Failure of famous functional inequalities on Finsler manifolds: the influence of $S$-curvature

TL;DR

This paper demonstrates that key functional inequalities on Finsler manifolds fail when the $S$-curvature is positive, highlighting the critical influence of $S$-curvature on geometric analysis.

Contribution

It proves the failure of classical functional inequalities on Finsler manifolds with positive $S$-curvature under certain geometric conditions, revealing the importance of $S$-curvature.

Findings

Functional inequalities fail with positive $S$-curvature.

Reversibility becomes infinite when $S$-curvature is positive.
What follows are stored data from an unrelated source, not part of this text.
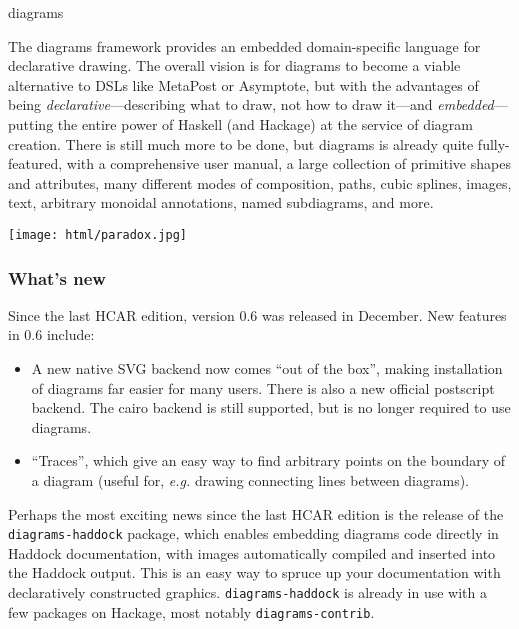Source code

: \begin{hcarentry}[updated]{diagrams}
\makeheader

The diagrams framework provides an embedded domain-specific language
for declarative drawing.  The overall vision is for diagrams to become
a viable alternative to DSLs like MetaPost or Asymptote, but with the
advantages of being \emph{declarative}---describing what to draw, not
how to draw it---and \emph{embedded}---putting the entire power of
Haskell (and Hackage) at the service of diagram creation.  There is
still much more to be done, but diagrams is already quite
fully-featured, with a comprehensive user manual, a large collection
of primitive shapes and attributes, many different modes of
composition, paths, cubic splines, images, text, arbitrary monoidal
annotations, named subdiagrams, and more.

\begin{center}
\texttt{[image: html/paradox.jpg]}
\end{center}

\subsubsection*{What's new}

Since the last HCAR edition, version 0.6 was released in December.
New features in 0.6 include:
\begin{itemize}
\item A new native SVG backend now comes ``out of the box'', making
  installation of diagrams far easier for many users.  There is also a
  new official postscript backend.  The cairo backend is still
  supported, but is no longer required to use diagrams.
\item ``Traces'', which give an easy way to find arbitrary points on
  the boundary of a diagram (useful for, \emph{e.g.} drawing
  connecting lines between diagrams).
\end{itemize}

Perhaps the most exciting news since the last HCAR edition is the
release of the \texttt{diagrams-haddock} package, which enables
embedding diagrams code directly in Haddock documentation, with images
automatically compiled and inserted into the Haddock output.  This is
an easy way to spruce up your documentation with declaratively
constructed graphics.  \texttt{diagrams-haddock} is already in use
with a few packages on Hackage, most notably \texttt{diagrams-contrib}.


\end{hcarentry}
$S$-curvature critically influences geometric and analytic properties.

Abstract

The validity of functional inequalities on Finsler metric measure manifolds is based on three non-Riemannian quantities, namely, the reversibility, flag curvature and $S$-curvature induced by the measure. Under mild assumptions on the reversibility and flag curvature, it turned out that famous functional inequalities -- as Hardy inequality, Heisenberg--Pauli--Weyl uncertainty principle and Caffarelli--Kohn--Nirenberg inequality -- usually hold on forward complete Finsler manifolds with non-positive $S$-curvature, cf. Huang, Krist\'aly and Zhao [Trans. Amer. Math. Soc., 2020]. In this paper however we prove that -- under similar assumptions on the reversibility and flag curvature as before -- the aforementioned functional inequalities fail whenever the $S$-curvature is positive. Accordingly, our results clearly reveal the deep dependence of functional inequalities on the $S$-curvature. As a consequence of these results, we establish analytic aspects of Finsler manifolds, e.g., if the flag curvature is non-positive, the Ricci curvature is bounded from below and the $S$-curvature is positive, then the reversibility turns out to be infinite. Further topological properties and examples are presented on general Funk metric spaces, where the $S$-curvature plays again a decisive role.